Wolfgang a parlé du fait que les données personnelles constituent une identité et que chacun a la responsabilité de gérer sa propre identité. C’est un bien qui nous appartient et ne peut pas appartenir à quelqu’un d’autre, même si ce bien est stocké ou situé ailleurs. Il incombe donc à chacun de décider de ce qu’il faut faire de son identité, qui ne peut pas être déléguée à quelqu’un d’autre, comme l’État (par la régulation) ou une entité privée (par des contrats ou l’application de solutions technologiques). (…)
La capacité d’exercer autant de contrôle que possible sur mes données personnelles est l’aspect le plus fondamental des approches qui seront adoptées pour protéger la vie privée. Si je ne peux pas contrôler ce qui arrive à mon corps, je n’ai pas de « droit à la vie privée ».”

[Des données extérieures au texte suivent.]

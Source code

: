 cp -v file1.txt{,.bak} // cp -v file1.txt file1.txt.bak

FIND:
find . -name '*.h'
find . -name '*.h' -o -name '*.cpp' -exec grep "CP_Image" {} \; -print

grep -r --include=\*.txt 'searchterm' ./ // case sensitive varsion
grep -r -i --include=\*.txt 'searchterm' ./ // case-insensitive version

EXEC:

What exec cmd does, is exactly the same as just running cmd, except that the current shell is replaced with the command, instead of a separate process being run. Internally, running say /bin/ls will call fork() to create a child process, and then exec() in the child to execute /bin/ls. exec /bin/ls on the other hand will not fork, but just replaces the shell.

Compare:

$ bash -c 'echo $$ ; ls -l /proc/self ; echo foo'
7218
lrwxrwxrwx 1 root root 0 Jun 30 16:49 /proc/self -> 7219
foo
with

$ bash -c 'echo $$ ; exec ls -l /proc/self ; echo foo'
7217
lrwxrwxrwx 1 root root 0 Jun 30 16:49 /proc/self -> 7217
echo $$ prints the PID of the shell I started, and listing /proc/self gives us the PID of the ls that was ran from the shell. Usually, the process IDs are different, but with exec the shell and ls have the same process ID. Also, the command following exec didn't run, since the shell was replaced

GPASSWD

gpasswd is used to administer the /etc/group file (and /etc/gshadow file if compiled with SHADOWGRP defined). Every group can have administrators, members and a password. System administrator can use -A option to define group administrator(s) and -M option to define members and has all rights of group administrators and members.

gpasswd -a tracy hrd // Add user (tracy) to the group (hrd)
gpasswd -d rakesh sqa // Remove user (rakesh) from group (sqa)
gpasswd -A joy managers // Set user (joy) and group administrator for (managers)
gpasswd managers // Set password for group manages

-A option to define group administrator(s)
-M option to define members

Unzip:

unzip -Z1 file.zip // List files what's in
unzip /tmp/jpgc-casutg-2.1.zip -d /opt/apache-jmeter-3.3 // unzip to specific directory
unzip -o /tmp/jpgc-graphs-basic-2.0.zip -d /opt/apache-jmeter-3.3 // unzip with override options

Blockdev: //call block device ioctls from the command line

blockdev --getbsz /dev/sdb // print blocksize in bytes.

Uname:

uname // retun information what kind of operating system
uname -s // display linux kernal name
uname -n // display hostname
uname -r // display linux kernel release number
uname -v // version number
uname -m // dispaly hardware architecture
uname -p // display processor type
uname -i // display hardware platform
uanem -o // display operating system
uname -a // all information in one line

Tout comme on ne peut empêcher les adolescents d’avoir leur propre sexualité, il est vain de chercher à vouloir les empêcher de s’ébattre sur le Net. Et de même que les cours d’éducation sexuelle ne se limitent pas à l’évocation des MST, du sida, des agressions sexuelles et des grosses non désirées, il serait bon de commencer à envisager la possibilité de ne plus ni diaboliser le Net, ni d’infantiliser les internautes adolescents (d’autant qu’ils en savent souvent bien plus que les adultes).
La question de savoir à quoi le Net peut bien servir ne se pose pas pour eux : leurs amis sont connectés, c’est plutôt marrant, il y a plein de choses à y faire et à y apprendre qu’on ne trouve pas ailleurs, ou qu’on ne peut pas faire autrement, c’est du spectacle, mais aussi de la vie en société, voire en communauté, on peut s’y exprimer librement, et être entendu, écouté, commenté…
D’ailleurs, pour Emily Nussbaum, la question est moins de savoir s’ils ont raison, ou non : “bien sûr, tous les changements sociaux entraînent des dommages collatéraux. Mais la vraie question est, comme avec toute révolution, de savoir choisir son camp.”